Invitation to the Blues by Roan Parrish
Small Change #2
LGBTQ+ Contemporary Romance
Jude Lucen has struggled with depression and anxiety for years and after an attempted suicide he ends up in a hospital in Boston. Fleeing his high pressure job and his ex-boyfriend, he moves back home to Philly; but he’s still struggling to find his place away from music. When Jude starts spending more time around tattoo artist, Faron Locklear, he finds someone who seems to look past the troubles and see the real Jude. But depression is a hard thing to live with and Jude fears the day that Faron will no longer be willing to put up with him.

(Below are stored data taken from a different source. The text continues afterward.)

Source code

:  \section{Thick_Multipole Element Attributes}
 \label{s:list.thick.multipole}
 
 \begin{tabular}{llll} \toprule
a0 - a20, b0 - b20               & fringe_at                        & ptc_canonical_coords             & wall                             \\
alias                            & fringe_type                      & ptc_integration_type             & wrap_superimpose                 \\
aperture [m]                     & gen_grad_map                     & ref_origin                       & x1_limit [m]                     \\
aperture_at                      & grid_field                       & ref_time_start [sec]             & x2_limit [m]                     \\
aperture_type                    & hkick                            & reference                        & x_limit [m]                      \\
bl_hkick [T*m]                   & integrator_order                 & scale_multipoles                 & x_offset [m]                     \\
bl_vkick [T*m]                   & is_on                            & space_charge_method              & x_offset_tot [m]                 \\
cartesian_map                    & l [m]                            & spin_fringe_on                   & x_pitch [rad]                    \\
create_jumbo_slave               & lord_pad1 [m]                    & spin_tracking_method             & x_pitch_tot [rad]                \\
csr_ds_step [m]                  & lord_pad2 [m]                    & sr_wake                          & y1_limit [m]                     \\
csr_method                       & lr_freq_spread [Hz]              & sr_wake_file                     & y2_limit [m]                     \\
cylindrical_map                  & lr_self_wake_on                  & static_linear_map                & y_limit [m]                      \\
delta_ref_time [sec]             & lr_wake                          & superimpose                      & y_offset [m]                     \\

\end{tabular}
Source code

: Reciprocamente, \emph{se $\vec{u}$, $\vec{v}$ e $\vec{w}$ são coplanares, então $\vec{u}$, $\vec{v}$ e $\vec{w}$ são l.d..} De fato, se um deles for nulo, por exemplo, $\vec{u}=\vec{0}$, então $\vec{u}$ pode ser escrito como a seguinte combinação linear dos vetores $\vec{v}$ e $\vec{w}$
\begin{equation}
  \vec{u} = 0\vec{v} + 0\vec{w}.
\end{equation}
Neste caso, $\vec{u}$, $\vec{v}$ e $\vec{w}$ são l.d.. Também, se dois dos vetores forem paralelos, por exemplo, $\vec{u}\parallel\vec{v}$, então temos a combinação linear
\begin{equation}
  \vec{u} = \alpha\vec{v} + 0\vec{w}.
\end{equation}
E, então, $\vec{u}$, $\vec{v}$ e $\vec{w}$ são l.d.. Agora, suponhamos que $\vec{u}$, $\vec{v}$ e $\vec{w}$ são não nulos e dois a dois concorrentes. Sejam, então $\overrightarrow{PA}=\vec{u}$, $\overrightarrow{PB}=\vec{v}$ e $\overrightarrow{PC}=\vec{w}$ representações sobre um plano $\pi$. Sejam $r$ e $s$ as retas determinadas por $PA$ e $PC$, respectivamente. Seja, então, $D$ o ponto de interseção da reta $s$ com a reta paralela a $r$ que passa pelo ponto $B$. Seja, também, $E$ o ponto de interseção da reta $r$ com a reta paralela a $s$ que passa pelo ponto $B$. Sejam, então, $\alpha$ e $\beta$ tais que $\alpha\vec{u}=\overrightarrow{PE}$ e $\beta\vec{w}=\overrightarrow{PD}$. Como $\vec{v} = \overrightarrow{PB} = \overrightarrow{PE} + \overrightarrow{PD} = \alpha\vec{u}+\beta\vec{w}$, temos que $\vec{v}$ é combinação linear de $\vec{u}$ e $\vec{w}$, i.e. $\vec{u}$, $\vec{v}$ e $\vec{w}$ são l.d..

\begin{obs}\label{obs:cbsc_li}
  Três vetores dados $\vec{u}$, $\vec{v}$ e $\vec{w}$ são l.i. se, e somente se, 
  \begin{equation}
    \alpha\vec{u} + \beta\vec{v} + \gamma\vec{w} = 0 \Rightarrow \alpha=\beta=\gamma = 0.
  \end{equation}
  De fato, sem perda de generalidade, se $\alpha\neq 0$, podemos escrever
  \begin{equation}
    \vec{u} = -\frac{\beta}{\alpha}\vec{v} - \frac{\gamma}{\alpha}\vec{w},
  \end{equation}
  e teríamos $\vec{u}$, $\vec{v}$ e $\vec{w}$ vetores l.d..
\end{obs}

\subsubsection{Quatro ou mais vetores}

Invitation to the Blues was a tough but beautiful book to read and Roan Parrish spins an emotional tale about accepting yourself, even when the person you are is imperfect. I knew going in this would cover a lot of hard topics but overall I felt the story was very uplifting and hopeful. Though I have no personal experience with depression, Parrish writes Jude’s experience so well and the reader can really understand the spiraling nature of depression and anxiety. One small complaint — the more flowery prose to some of Parrish’s writing made it difficult to completely grasp everything Jude was going through.
“I cried because I finally knew what it felt like to love someone more than I hated myself.”
I enjoyed both Jude and Faron as individual characters and as a couple. Jude came across younger than this actual age but this comes mostly from his vulnerability and his natural gentle nature. Jude isn’t miraculously cured by the end of the book but you can tell that he’s found acceptance in his story and that he’s not going to give up on himself or on his relationship with Faron. Since this is told completely from Jude’s point of view we really get in his head and I wish we had this deep connection with Faron as well. As Jude and Faron spend more time together we learn about Faron’s history and some of his struggles and I felt that depth but I wanted to know about Faron’s thoughts and emotions too. His support of Jude and his understanding of how to be with Jude, even when the depression gets the best of him, makes Faron seem almost too perfect. Intellectually, I know that Faron must have concerns and doubts and fears but we don’t see that — we only see his near perfect reactions to everything.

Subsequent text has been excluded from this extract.